Internamente, a China caminha para concretizar a meta dos "Dois Centenários", estabelecida no final de 2012 durante o 18º Congresso Nacional do Partido Comunista da China. O primeiro é o da criação do Partido. Para isso, a China fixou 2020, véspera desse centenário, como a data para concluir a construção de uma sociedade modestamente confortável em todos os sentidos, duplicando em relação a 2010 o seu PIB e a renda per capita. O segundo centenário, 2049, é o da fundação da República Popular da China, quando se objetiva a construção de um país socialista moderno, próspero, poderoso, democrático, civilizado e harmonioso.

No entanto, para materialização dessa meta, a China sabe que é fundamental a manutenção de um ambiente internacional pacífico. Olhando assim, se poderá compreender mais profundamente o significado do Brasil nessa nova fase do relacionamento com o país asiático.

Do lado brasileiro, para que possamos melhor aproveitar as oportunidades que surgirão nessa nova fase com a China, será fundamental a construção de uma unidade nacional em torno de um projeto próprio de desenvolvimento.

Nesses 40 anos, muito já se conseguiu. Em alguns aspectos, como no fluxo de comércio, as relações já refletem uma maturidade. Por exemplo, no primeiro semestre de 2014 o comércio bilateral totalizou US$ 42,28 bilhões, com um saldo de US$ 5,47 bilhões favoráveis ao Brasil.

Em outros aspectos, como no intercâmbio cultural e educacional, temos muito que avançar, principalmente do lado brasileiro. Algumas iniciativas merecem destaque, como a vinda recente para China de 272 alunos brasileiros pelo programa Ciência Sem Fronteiras e o empenho de acadêmicos e instituições brasileiras no estudo de China como o Curso de Língua e Cultura Chinesa da Universidade de São Paulo, o Instituto Brasileiro de Estudos de China e Ásia-Pacífico (Ibecap) e o Laboratório de Estudos Asiáticos da Universidade Federal do Rio de Janeiro (LEA-UFRJ), entre outros.

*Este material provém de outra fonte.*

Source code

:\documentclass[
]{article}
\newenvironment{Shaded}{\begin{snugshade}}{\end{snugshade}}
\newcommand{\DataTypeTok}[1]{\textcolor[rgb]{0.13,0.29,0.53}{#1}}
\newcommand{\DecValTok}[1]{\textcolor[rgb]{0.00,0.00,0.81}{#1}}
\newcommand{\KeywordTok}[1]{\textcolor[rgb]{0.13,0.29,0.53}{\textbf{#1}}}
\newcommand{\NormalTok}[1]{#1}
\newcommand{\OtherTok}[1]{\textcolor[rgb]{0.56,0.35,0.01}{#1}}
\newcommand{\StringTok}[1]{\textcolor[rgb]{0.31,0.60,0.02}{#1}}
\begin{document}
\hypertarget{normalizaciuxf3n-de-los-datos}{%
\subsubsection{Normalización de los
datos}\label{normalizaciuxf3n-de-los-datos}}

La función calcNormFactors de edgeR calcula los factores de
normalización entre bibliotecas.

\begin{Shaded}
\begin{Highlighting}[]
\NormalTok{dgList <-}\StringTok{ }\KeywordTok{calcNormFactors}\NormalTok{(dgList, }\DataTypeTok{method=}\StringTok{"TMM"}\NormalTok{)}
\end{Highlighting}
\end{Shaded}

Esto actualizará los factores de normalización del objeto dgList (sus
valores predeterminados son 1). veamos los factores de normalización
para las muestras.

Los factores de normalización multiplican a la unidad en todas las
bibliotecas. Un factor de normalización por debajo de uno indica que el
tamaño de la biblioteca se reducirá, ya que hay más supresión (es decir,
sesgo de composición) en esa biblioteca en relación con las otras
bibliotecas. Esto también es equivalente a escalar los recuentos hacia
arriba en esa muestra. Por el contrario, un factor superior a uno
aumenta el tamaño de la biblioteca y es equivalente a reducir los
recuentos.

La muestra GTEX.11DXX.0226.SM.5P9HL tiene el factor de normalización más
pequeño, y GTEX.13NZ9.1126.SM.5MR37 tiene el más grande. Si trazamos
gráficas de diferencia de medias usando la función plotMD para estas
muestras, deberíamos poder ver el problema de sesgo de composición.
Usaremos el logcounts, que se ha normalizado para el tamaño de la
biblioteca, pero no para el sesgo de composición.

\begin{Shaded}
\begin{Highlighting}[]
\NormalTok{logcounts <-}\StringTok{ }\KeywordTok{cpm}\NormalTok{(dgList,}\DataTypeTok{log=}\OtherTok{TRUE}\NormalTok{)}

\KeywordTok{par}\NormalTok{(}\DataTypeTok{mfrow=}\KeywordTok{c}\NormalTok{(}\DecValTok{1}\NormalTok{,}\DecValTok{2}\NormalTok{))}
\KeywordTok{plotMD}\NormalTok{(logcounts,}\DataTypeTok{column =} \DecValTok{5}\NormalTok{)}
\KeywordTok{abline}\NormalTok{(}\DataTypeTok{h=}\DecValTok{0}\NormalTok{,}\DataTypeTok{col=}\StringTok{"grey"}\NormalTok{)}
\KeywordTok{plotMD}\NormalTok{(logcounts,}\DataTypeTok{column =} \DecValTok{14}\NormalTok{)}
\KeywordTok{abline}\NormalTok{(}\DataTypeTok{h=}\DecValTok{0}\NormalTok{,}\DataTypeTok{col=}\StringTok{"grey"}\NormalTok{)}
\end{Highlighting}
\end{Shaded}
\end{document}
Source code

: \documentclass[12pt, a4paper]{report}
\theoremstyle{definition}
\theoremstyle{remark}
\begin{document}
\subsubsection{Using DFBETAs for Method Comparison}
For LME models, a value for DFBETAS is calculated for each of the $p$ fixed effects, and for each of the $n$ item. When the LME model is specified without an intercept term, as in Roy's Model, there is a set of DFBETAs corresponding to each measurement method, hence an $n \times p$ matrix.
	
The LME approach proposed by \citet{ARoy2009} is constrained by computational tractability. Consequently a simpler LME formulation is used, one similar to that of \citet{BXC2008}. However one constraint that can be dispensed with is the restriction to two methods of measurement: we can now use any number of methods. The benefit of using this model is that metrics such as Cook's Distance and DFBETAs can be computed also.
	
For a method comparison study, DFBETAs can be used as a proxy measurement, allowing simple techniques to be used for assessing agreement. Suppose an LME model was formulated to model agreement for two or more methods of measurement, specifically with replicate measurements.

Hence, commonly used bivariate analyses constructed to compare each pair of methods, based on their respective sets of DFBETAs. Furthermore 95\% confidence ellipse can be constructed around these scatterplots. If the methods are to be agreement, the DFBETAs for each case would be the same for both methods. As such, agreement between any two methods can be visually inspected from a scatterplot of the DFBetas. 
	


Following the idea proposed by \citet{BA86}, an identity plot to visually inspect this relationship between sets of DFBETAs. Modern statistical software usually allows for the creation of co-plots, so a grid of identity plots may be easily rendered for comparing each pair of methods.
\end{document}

Brasil e China são atualmente os dois maiores países do mundo em desenvolvimento. Um, representa uma nação com mais de 5000 anos de história, com relevantes ensinamentos e contribuições para a humanidade. O outro, apesar de jovem e ainda verde, como dizia Gilberto Freyre, carrega em si a beleza da miscigenação e continua sua luta para proporcionar melhores condições de vida para o seu povo. As relações entre China e Brasil, se reforçada pelos seus povos, abrirá um novo capítulo na história dos dois países.

*José Medeiros da Silva é Dr. em Ciência Política pela Universidade de São Paulo (USP). Há sete anos vive na China e atualmente trabalha na Rádio Internacional da China, em Beijing.

**Rafael Gonçalves de Lima é bacharel em Relações Internacionais pela Faculdades de Campinas (FACAMP) e atualmente faz mestrado em Relações Internacionais na Universidade de Jilin, na China, com bolsa do governo chinês.